Aide: Bed news sir, it was overrun quickly.  They tweeted ahead of time that they had covered their bayonets in dust, gluten, latex, and Oh the humanity of it all, Peanut Butter! They found no resistance when they arrived.

General: Those Bastards! What about Toro Canyon?

Aide: Funny thing about Toro Canyon sir, they technically own it.  The first boat came ashore and it was filled with lawyers and eviction papers, and well, we were trespassing after all......

General: Hollywood?

Aide: It was an inside job sir.  For years Jackie Chan has been hosting events and flash mobs in all the strategic places and the press has conveniently sent these pictures out.  The Chinese had every square inch recorded and were able to circumvent our defenses easily.

General:  San Diego?

Aide: Overrun and surrounded in minutes by the Chinese and their paid mercenaries. 

General: Paid Mercenaries?

Aide: Well technically they were the day laborers standing in front of the Home Depot, but they were still pretty effective.  Our intelligence reports that they were back by noon, looking for landscaping jobs.

General: Well that just leaves Ormond Beach where we have the Naval Base, how bad were the casualties there?

Aide:  Good News sir, no casualties.  Bad News sir, we surrendered immediately.  Don't take it out on the soldiers though sir, it was diabolical what they did.  They knocked out the Internet, except for Google, and paid to have the top 20 searches return with the answer "Surrender to the Chinese" It was over before it started sir.
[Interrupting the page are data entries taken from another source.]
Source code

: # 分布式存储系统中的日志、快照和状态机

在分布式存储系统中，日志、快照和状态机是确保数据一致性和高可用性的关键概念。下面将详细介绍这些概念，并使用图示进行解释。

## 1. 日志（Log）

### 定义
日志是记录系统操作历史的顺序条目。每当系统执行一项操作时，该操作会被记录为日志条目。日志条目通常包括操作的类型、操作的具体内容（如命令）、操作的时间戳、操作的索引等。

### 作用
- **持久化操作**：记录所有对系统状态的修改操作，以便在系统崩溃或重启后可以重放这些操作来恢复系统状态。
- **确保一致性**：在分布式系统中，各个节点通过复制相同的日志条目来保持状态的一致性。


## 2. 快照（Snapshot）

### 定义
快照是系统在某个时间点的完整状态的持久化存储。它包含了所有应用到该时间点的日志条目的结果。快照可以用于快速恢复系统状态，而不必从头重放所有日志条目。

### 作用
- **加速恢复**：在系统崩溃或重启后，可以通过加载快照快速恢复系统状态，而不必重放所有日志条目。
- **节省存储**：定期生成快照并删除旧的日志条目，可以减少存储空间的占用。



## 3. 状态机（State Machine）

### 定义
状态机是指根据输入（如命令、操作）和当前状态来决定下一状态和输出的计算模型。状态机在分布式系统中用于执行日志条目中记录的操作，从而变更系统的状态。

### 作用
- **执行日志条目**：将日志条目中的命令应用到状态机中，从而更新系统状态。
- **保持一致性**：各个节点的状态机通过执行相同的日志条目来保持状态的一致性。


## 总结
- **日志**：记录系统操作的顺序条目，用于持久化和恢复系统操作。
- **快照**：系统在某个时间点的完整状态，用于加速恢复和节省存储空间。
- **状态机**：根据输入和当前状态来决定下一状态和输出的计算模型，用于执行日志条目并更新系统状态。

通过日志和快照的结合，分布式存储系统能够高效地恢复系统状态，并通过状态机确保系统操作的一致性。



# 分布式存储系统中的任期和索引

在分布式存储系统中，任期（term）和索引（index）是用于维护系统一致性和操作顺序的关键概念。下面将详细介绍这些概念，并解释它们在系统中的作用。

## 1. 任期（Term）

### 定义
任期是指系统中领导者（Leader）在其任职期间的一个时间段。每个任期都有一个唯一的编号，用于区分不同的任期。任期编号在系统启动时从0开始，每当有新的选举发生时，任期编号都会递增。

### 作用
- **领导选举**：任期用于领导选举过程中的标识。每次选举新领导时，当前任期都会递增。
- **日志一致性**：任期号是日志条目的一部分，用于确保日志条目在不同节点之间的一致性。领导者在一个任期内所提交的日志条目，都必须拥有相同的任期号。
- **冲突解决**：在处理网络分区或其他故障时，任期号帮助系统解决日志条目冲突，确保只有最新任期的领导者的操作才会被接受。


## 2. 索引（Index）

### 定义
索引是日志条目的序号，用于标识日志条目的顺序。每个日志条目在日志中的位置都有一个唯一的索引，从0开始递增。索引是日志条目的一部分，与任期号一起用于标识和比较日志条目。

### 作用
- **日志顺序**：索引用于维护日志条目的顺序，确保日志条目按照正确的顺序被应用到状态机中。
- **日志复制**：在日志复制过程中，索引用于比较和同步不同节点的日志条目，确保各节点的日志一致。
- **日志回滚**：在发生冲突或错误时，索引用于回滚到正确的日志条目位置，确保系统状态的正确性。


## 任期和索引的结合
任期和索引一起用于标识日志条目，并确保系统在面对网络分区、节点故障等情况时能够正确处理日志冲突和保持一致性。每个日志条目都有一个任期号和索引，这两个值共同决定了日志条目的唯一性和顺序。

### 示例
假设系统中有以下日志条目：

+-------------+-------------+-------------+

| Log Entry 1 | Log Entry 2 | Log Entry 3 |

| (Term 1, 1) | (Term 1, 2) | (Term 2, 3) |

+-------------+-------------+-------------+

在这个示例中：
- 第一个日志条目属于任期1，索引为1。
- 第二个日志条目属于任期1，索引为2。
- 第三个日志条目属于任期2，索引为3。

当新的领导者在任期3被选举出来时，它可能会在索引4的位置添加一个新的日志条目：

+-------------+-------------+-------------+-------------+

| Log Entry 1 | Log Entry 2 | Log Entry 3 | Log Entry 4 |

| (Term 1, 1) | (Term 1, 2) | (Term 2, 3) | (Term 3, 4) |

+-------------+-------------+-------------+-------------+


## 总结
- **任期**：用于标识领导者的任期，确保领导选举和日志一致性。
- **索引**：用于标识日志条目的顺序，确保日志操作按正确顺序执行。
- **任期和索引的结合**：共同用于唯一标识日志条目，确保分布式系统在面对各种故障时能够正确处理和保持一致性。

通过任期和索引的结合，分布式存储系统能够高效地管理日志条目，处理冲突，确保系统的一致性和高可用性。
We didn't stand a chance.  The Troops are being held captive in their own homes, and are already complaining about the conditions there sir.

General: My God, who could have predicted this?

Aide: Only the Ongion, sir.  

The future Mrs. Kim, Kim Lee Kardashian


Daphne Mays said...

The bigger surprise to me is that they have not yet made the move to take over. I wonder what they are waiting for.

Bill said...

Wow! Thanks for the long comment with some very cogent points. I think it overloaded my feed for comments on the blog, it hasn't worked since you posted it. As you can tell I'm not as much afraid as I am nostalgic for when we did manufacture quality goods here in the U.S. With the freedom we have, we have to take what comes with it I guess.